The fall of Sinofsky ..where’s the gold plated AK47?
Yesterday I read a tweet that Sinofsky was leaving Microsoft and my immediate thoughts were along the lines of most — oh, it is early but not unexpected.
As I read countless more news articles about the event and listen to others give their assertion as to what is happen and how it was not as bad as it looks and so on I simply come to a single conclusion.
Worst retirement party ever.
If you read Sinofsky’s parting letter mixed with Steve Ballmer’s as expected carefully polished internal email one would assume it was a parting of positivity not negativity.
The reality is you do not take a high powered executive like Sinofsky and have him resign effective immediately you setup what they did with Bill Gates — a long goodbye.
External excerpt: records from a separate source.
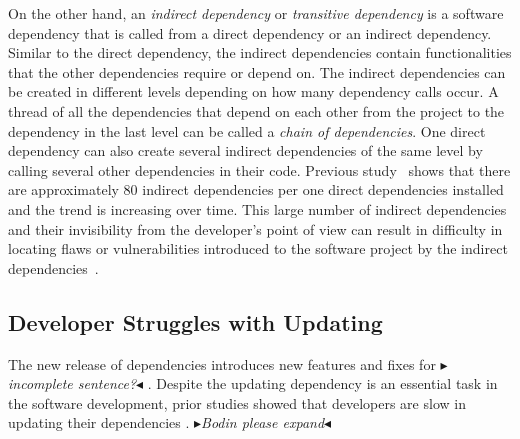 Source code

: \documentclass[conference]{IEEEtran}
\newcommand{\boxedtext}[1]{\fbox{\scriptsize\bfseries\textsf{#1}}}
\newcommand{\nota}[2]{
	\boxedtext{#1}
	{\small$\blacktriangleright$\emph{\textsl{#2}}$\blacktriangleleft$}
}
\newcommand{\todo}[1]{{\color{red}\nota{TODO}{#1}}}
\begin{document}
	On the other hand, an \textit{indirect dependency} or \textit{transitive dependency} is a software dependency that is called from a direct dependency or an indirect dependency. Similar to the direct dependency, the indirect dependencies contain functionalities that the other dependencies require or depend on. The indirect dependencies can be created in different levels depending on how many dependency calls occur. A thread of all the dependencies that depend on each other from the project to the dependency in the last level can be called a \textit{chain of dependencies}. 
	One direct dependency can also create several indirect dependencies of the same level by calling several other dependencies in their code. Previous study~\cite{Zimmermann2019} shows that there are approximately 80 indirect dependencies per one direct dependencies installed and the trend is increasing over time. This large number of indirect dependencies and their invisibility from the developer's point of view can result in difficulty in locating flaws or vulnerabilities introduced to the software project by the indirect dependencies~\cite{Cox2019}.
	
	\subsection{Developer Struggles with Updating}
	The new release of dependencies introduces new features and fixes for \todo{incomplete sentence?}. 
	Despite the updating dependency is an essential task in the software development, prior studies showed that developers are slow in updating their dependencies \citep{Robbes:2012, Hora:2015, Sawant2016, Bavota:2015, Ihara:2017}. \todo{Bodin please expand}
	
\end{document}
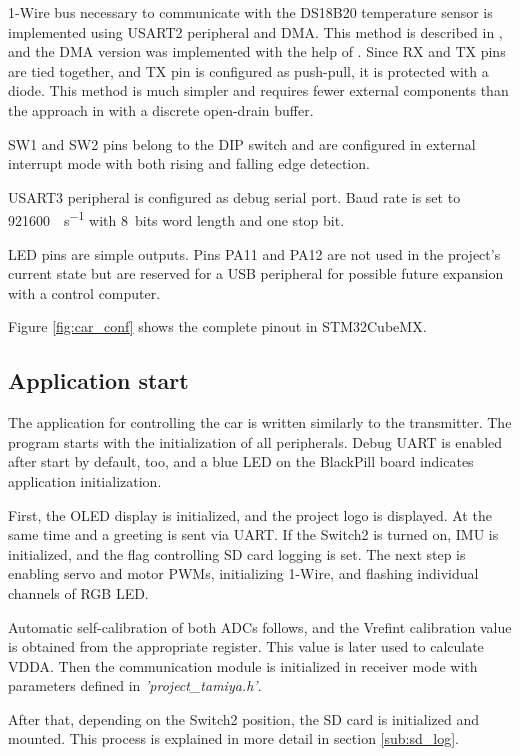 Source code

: 1-Wire bus necessary to communicate with the DS18B20 temperature sensor is implemented using USART2 peripheral and DMA. This method is described in \cite{1wire_uart}, and the DMA version was implemented with the help of \cite{1wire_uart_imp}. Since RX and TX pins are tied together, and TX pin is configured as push-pull, it is protected with a diode. This method is much simpler and requires fewer external components than the approach in \cite{1wire_uart} with a discrete open-drain buffer.

SW1 and SW2 pins belong to the DIP switch and are configured in external interrupt mode with both rising and falling edge detection.

USART3 peripheral is configured as debug serial port. Baud rate is set to \SI{921600}{\bit\per\second} with 8~bits word length and one stop bit.

LED pins are simple outputs. Pins PA11 and PA12 are not used in the project's current state but are reserved for a USB peripheral for possible future expansion with a control computer.

Figure \ref{fig:car_conf} shows the complete pinout in STM32CubeMX.

\subsection{Application start}
The application for controlling the car is written similarly to the transmitter. The program starts with the initialization of all peripherals. Debug UART is enabled after start by default, too, and a blue LED on the BlackPill board indicates application initialization.

First, the OLED display is initialized, and the project logo is displayed. At the same time and a greeting is sent via UART. If the Switch2 is turned on, IMU is initialized, and the flag controlling SD card logging is set. The next step is enabling servo and motor PWMs, initializing 1-Wire, and flashing individual channels of RGB LED.

Automatic self-calibration of both ADCs follows, and the Vrefint calibration value is obtained from the appropriate register. This value is later used to calculate VDDA. Then the communication module is initialized in receiver mode with parameters defined in \textit{'project\_tamiya.h'}.

After that, depending on the Switch2 position, the SD card is initialized and mounted. This process is explained in more detail in section \ref{sub:sd_log}.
You temper both your internal staff and external shareholders with a 3month transition at the very least (maybe 6 month). You want to make it feel as if it is Steve Sinofsky’s choice and he now wants to leave Microsoft and go paint in Italy or something mundane like that.
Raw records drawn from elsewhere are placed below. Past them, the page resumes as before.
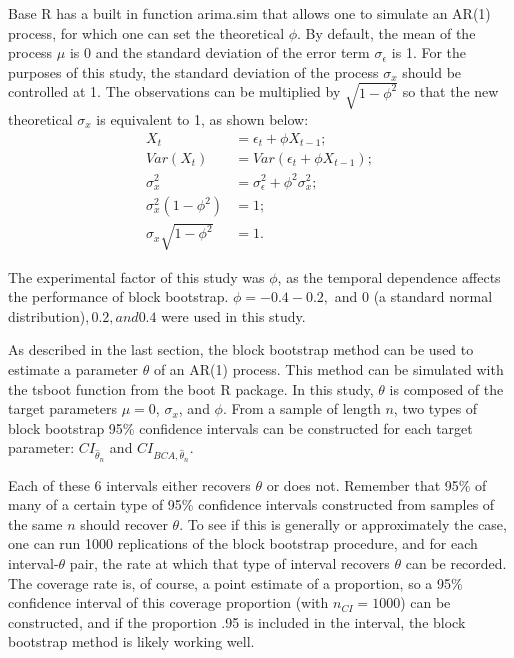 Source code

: \documentclass[12pt, letterpaper, titlepage]{article}
\begin{document}



Base R has a built in function arima.sim that allows one to simulate an AR(1) process, for which one can set the theoretical $\phi$. 
By default, the mean of the process $\mu$ is 0 and the standard deviation of the error term $\sigma_{\epsilon}$ is 1. 
For the purposes of this study, the standard deviation of the process $\sigma_{x}$ should be controlled at 1. 
The observations can be multiplied by $\sqrt{1 - \phi^2}$ so that the new theoretical $\sigma_{x}$ is equivalent to 1, as shown below:
\begin{align}
X_{t} &= \epsilon_{t} + \phi X_{t-1};\\
Var(X_{t}) &= Var(\epsilon_{t} + \phi X_{t-1});\\
\sigma^2_{x} &= \sigma^2_{\epsilon} + \phi^2 \sigma^2_{x};\\
\sigma^2_{x}(1 - \phi^2) &= 1;\\
\sigma_{x}\sqrt{1 - \phi^2} &= 1.
\end{align}

The experimental factor of this study was $\phi$, as the temporal dependence affects the performance of block bootstrap. 
$\phi = -0.4 -0.2,$ and $0$ (a standard normal distribution)$, 0.2, and 0.4$ were used in this study. 


As described in the last section, the block bootstrap method can be used to estimate a parameter $\theta$ of an AR(1) process. 
This method can be simulated with the tsboot function from the boot R package. In this study, $\theta$ is composed of the target 
parameters $\mu = 0$, $\sigma_{x}$, and $\phi$. From a sample of length $n$, two types of block bootstrap 95\% confidence intervals 
can be constructed for each target parameter: $CI_{\hat{\theta}_{n}}$ and $CI_{BCA, \hat{\theta}_{n}}$.


Each of these 6 intervals either recovers $\theta$ or does not. Remember that 95\% of many of a certain type of 95\% confidence intervals 
constructed from samples of the same $n$ should recover $\theta$. To see if this is generally or approximately the case, one can run 
1000 replications of the block bootstrap procedure, and for each interval-$\theta$ pair, the rate at which that type of interval recovers 
$\theta$ can be recorded. The coverage rate is, of course, a point estimate of a proportion, so a 95\% confidence interval of this coverage proportion 
(with $n_{CI} = 1000$) can be constructed, and if the proportion .95 is included in the interval, the block bootstrap method is likely working well.
\end{document}
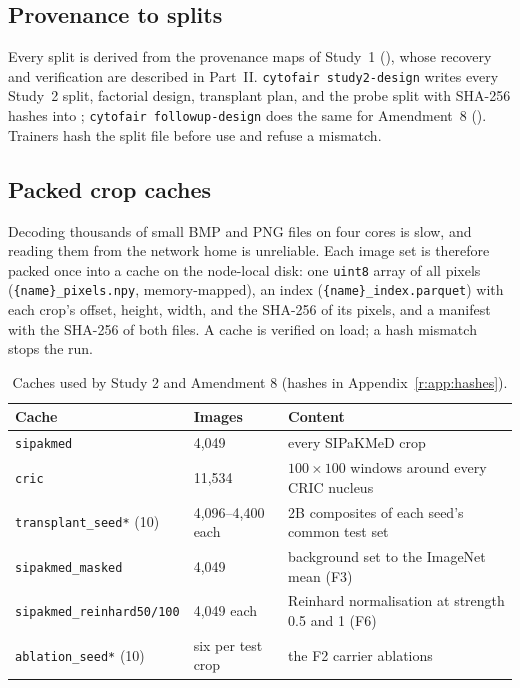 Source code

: \subsection{Provenance to splits}

Every split is derived from the provenance maps of Study~1 (), whose recovery and
verification are described in Part~II. \texttt{cytofair study2-design} writes every Study~2 split, factorial design,
transplant plan, and the probe split with SHA-256 hashes into ;
\texttt{cytofair followup-design} does the same for Amendment~8 (). Trainers hash the
split file before use and refuse a mismatch.

\subsection{Packed crop caches}

Decoding thousands of small BMP and PNG files on four cores is slow, and reading them from the network home is
unreliable. Each image set is therefore packed once into a cache on the node-local disk: one \texttt{uint8} array of all
pixels (\texttt{\{name\}\_pixels.npy}, memory-mapped), an index (\texttt{\{name\}\_index.parquet}) with each crop's offset,
height, width, and the SHA-256 of its pixels, and a manifest with the SHA-256 of both files. A cache is verified on load;
a hash mismatch stops the run.

\begin{longtable}{p{}p{}p{}}
\caption{Caches used by Study 2 and Amendment 8 (hashes in Appendix~\ref{r:app:hashes}).}\label{r:tab:caches}\\
\toprule
Cache & Images & Content \\
\midrule
\endfirsthead
\bottomrule
\endfoot
\texttt{sipakmed} & 4,049 & every SIPaKMeD crop \\
\texttt{cric} & 11,534 & $100\times100$ windows around every CRIC nucleus \\
\texttt{transplant\_seed*} (10) & 4,096--4,400 each & 2B composites of each seed's common test set \\
\texttt{sipakmed\_masked} & 4,049 & background set to the ImageNet mean (F3) \\
\texttt{sipakmed\_reinhard50/100} & 4,049 each & Reinhard normalisation at strength 0.5 and 1 (F6) \\
\texttt{ablation\_seed*} (10) & six per test crop & the F2 carrier ablations \\
\end{longtable}

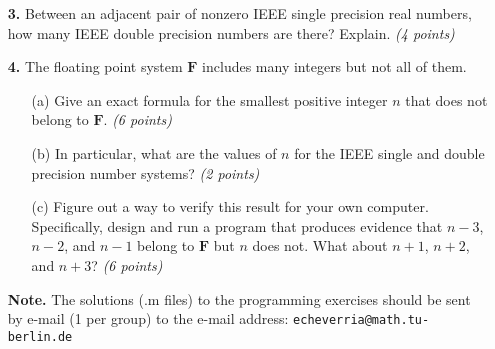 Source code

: \documentclass[10pt]{report}
\begin{document}
\begin{enumerate}
\item[\textbf{3.}] Between an adjacent pair of nonzero IEEE single precision real numbers, how many IEEE double precision numbers are there? Explain. \textit{(4 points)} 

\vspace{0.1cm} 

\item[\textbf{4.}] The floating point  system $\mathbf{F}$ includes many integers but not all of them.
  \begin{enumerate}
    \item[(a)] Give an exact formula for the smallest positive integer $n$ that does not belong to $\mathbf{F}$.  \textit{(6 points)} 
    \item[(b)] In particular, what are the values of $n$ for the IEEE single and double precision number systems?  \textit{(2 points)} 
    \item[(c)] Figure out a way to verify this result for your own computer. Specifically, design and run a program that produces evidence that $n-3$, $n-2$, and $n-1$ belong to $\mathbf{F}$ but $n$ does not. What about $n+1$, $n+2$, and $n+3$? \textit{(6 points)} 
    \end{enumerate}


\item[\textbf{Note.}] The solutions (.m files) to the programming exercises should be sent by e-mail (1 per group) to the e-mail address: \verb+echeverria@math.tu-berlin.de+ \\


\end{enumerate}
\end{document}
Bring a sense of calm because if you don’t, well you have his name trending in twitter and conspiracy theories that make Microsoft look like they have zero control over the PR beast.
The latter is what actually has happened, Microsoft lost control over this entire thing and that is the part that I think is the most interesting. I personally do not think this was a calm exit, from everything I know about this company this entire issue has been simmering for some time and I think it came down to a titanic power play which seemingly backfired on Steve Sinofsky.
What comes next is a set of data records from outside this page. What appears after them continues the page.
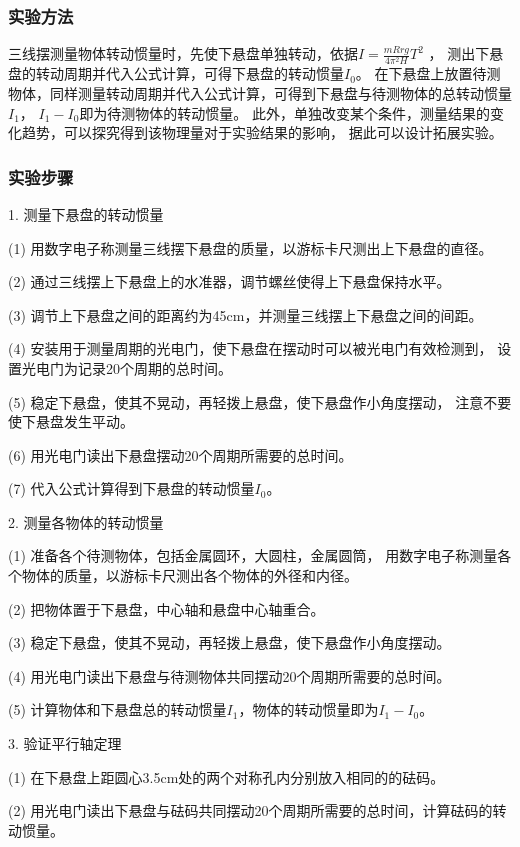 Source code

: \documentclass[12pt,hyperref,a4paper,UTF8]{ctexart}
\begin{document}
\subsubsection{实验方法}

三线摆测量物体转动惯量时，先使下悬盘单独转动，依据$ I = \frac{mRrg}{4 {\pi}^2 H} T^2 $ ，
测出下悬盘的转动周期并代入公式计算，可得下悬盘的转动惯量$I_0$。
在下悬盘上放置待测物体，同样测量转动周期并代入公式计算，可得到下悬盘与待测物体的总转动惯量$I_1$，
$I_1-I_0$即为待测物体的转动惯量。
此外，单独改变某个条件，测量结果的变化趋势，可以探究得到该物理量对于实验结果的影响，
据此可以设计拓展实验。

\subsubsection{实验步骤}

1. 测量下悬盘的转动惯量

(1) 用数字电子称测量三线摆下悬盘的质量，以游标卡尺测出上下悬盘的直径。

(2) 通过三线摆上下悬盘上的水准器，调节螺丝使得上下悬盘保持水平。

(3) 调节上下悬盘之间的距离约为45cm，并测量三线摆上下悬盘之间的间距。

(4) 安装用于测量周期的光电门，使下悬盘在摆动时可以被光电门有效检测到，
设置光电门为记录20个周期的总时间。

(5) 稳定下悬盘，使其不晃动，再轻拨上悬盘，使下悬盘作小角度摆动，
注意不要使下悬盘发生平动。

(6) 用光电门读出下悬盘摆动20个周期所需要的总时间。

(7) 代入公式计算得到下悬盘的转动惯量$ I_0 $。

2. 测量各物体的转动惯量

(1) 准备各个待测物体，包括金属圆环，大圆柱，金属圆筒，
用数字电子称测量各个物体的质量，以游标卡尺测出各个物体的外径和内径。

(2) 把物体置于下悬盘，中心轴和悬盘中心轴重合。

(3) 稳定下悬盘，使其不晃动，再轻拨上悬盘，使下悬盘作小角度摆动。

(4) 用光电门读出下悬盘与待测物体共同摆动20个周期所需要的总时间。

(5) 计算物体和下悬盘总的转动惯量$ I_1 $，物体的转动惯量即为$ I_1 - I_0 $。

3. 验证平行轴定理

(1) 在下悬盘上距圆心3.5cm处的两个对称孔内分别放入相同的的砝码。

(2) 用光电门读出下悬盘与砝码共同摆动20个周期所需要的总时间，计算砝码的转动惯量。
\end{document}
I wonder how the whole thing played out though; I mean you had Steve Ballmer on stage at the Build keynote giving a technical demo that actually did not do any harm — which to be clear in all the years of Microsoft I have never seen before.
That sent some mixed signals early on, as to say “hmm.. Steve Sinofsky is a vain person who likes to soak up his victories, why on earth would he be sidelined at the crowning moment?”
It could very well have been a planned departure — I doubt it — but if that were to be true then first thing Microsoft Board needs to do is figure out why they are paying their various PR firms money as quite frankly this was a disaster beyond most normal marketing/PR fails the company is used to.
As a friend said once “Microsoft takes every opportunity to fail and then comes back asking for more” in this case he was correct — again.